"Bienvenue dans l'arène torride des malices érotiques et des emportements spirituels impudents d'une chanteuse qui ose se crucifier dans la ville qui conserve l'hérédité du Christ". C'est ainsi que le quotidien le plus lu d'Italie, La Repubblica, a qualifié le concert dimanche soir de l'icône de la pop music.
Madonna aura tout osé dans sa carrière : seize ans après sa dernière performance à Rome, la pop-star américaine a remporté un vif succès au stade olympique en alternant les messages de paix pour le monde et les cavalcades osées, sans oublier la scène controversée de sa crucifixion avec couronne d'épines sur la tête.
"La diablesse du culte profane (...) dans la cité des Papes".

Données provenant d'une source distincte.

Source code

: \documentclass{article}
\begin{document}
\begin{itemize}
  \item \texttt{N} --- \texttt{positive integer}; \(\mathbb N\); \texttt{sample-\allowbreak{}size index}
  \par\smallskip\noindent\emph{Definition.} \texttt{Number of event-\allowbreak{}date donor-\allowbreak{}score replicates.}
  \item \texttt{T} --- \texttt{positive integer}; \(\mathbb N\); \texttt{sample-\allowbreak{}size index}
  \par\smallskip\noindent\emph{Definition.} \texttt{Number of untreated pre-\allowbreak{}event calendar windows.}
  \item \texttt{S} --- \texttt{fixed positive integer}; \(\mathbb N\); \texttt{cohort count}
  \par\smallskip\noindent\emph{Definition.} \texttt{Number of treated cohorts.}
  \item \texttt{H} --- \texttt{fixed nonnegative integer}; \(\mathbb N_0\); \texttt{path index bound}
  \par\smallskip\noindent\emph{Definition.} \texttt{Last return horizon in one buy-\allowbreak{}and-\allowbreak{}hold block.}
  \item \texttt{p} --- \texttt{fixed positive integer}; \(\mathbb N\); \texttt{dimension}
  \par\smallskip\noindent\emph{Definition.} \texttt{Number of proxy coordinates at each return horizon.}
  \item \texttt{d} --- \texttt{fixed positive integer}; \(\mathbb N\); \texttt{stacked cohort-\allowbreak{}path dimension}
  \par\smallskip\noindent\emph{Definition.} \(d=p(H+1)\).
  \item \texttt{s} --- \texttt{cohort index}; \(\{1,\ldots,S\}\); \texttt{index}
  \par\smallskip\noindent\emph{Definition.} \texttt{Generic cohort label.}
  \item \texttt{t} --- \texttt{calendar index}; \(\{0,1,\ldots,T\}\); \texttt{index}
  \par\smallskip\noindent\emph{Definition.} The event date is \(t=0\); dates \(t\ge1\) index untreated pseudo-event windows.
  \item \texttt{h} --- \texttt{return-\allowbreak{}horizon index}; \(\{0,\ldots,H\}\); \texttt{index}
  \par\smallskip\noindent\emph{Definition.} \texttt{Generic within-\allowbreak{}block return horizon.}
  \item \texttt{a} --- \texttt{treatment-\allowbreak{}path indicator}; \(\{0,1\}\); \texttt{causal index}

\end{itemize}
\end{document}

La madone a donc réussi son coup malgré la polémique engendrée la veille par l'annonce de ses frasques à venir sur scène. Les représentants de toutes les religions s'étaient révoltés. "C'est un acte provocateur et qui blesse la foi de millions de chrétiens", avait jugé Avenire, le quotidien des évêques. "C'est une idée du plus mauvais goût possible et elle ferait mieux de rentrer chez elle", avait pour sa part commenté Mario Scajola, président de la Ligue musulmane d'Italie. De son côté, Riccardo Pacifici, porte-parole et vice-président de la communauté juive d'Italie, avait souligné que la chanteuse allait "s'exhiber dans un stade distant d'à peine un kilomètre à vol d'oiseau de la Cité du Vatican".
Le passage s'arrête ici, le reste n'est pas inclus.